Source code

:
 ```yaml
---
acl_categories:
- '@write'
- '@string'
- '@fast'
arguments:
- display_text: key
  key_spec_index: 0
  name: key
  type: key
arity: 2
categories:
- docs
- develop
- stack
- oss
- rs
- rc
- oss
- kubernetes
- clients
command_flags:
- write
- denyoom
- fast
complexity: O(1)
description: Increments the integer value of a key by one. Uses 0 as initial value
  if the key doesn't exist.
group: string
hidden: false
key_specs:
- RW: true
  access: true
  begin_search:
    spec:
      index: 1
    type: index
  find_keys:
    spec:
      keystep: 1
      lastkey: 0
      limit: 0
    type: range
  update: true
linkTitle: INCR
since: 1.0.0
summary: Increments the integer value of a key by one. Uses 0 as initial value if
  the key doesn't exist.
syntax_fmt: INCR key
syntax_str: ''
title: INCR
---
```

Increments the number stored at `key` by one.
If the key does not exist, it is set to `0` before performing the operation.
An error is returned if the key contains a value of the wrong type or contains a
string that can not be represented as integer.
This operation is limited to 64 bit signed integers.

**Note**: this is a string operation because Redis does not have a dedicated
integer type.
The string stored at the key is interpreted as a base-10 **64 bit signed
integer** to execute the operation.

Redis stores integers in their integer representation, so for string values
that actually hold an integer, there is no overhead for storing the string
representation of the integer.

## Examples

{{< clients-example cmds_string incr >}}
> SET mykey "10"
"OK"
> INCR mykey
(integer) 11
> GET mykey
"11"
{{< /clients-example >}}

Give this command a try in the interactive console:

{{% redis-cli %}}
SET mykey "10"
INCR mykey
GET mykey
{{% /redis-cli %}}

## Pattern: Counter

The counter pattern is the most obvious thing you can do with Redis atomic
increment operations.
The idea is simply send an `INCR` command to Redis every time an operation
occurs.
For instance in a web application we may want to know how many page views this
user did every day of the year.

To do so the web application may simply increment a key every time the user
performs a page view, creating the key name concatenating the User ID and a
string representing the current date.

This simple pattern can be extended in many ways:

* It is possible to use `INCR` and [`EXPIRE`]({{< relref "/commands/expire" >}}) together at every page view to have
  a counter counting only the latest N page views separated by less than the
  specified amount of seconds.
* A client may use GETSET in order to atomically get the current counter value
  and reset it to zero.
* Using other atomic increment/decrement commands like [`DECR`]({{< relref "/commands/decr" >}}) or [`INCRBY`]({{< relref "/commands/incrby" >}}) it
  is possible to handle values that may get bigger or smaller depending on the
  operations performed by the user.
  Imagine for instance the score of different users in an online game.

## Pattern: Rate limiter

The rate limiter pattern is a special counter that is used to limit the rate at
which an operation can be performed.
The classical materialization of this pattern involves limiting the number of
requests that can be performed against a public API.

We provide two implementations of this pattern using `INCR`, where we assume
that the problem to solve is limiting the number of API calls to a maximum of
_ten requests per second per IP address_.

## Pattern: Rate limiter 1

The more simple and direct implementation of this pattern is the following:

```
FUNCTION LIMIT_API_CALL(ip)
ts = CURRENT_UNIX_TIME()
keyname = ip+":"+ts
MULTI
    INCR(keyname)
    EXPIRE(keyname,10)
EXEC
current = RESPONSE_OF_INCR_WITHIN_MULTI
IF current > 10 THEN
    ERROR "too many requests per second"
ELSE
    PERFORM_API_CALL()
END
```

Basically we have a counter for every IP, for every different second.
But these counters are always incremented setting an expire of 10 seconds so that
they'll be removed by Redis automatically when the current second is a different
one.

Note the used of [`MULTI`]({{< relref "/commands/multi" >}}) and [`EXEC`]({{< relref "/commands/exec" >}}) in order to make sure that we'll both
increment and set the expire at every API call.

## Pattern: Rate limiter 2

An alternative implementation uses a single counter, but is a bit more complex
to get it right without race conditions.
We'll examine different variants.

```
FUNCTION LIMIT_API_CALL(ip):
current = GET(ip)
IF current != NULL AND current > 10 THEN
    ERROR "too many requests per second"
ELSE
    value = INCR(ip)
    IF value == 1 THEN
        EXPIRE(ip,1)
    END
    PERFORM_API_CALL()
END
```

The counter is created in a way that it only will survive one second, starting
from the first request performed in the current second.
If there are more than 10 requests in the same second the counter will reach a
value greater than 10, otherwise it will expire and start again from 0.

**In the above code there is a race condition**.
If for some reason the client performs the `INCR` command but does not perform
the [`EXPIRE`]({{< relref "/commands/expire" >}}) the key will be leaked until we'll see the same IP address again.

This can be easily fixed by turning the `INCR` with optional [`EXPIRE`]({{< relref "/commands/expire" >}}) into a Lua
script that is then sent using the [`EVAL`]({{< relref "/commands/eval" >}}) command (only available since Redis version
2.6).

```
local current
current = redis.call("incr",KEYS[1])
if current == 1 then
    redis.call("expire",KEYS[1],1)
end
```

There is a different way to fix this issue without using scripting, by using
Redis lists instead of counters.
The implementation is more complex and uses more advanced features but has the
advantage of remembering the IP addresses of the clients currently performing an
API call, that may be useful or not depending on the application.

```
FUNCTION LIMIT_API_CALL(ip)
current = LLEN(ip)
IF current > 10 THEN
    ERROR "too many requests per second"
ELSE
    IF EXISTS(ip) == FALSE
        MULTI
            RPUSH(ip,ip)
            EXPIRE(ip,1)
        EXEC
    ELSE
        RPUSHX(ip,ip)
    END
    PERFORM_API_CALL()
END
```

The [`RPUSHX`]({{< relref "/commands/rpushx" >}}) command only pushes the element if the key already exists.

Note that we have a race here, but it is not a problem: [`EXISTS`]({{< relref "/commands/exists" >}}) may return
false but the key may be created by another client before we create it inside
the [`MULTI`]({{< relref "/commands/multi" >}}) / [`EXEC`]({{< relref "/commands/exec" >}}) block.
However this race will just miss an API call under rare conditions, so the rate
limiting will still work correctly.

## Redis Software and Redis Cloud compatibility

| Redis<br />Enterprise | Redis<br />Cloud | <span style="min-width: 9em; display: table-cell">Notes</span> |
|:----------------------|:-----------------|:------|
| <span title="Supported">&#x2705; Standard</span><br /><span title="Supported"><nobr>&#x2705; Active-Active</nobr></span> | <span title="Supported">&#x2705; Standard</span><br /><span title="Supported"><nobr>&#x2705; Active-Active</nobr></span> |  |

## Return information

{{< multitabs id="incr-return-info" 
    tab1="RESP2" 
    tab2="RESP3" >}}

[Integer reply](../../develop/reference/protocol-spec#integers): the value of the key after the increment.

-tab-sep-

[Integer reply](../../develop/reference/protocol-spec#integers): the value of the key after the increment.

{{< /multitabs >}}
▬▬▬▬▬▬
Task description. Give only the number of lines in the entries that contain "conditions".

Answer box. 2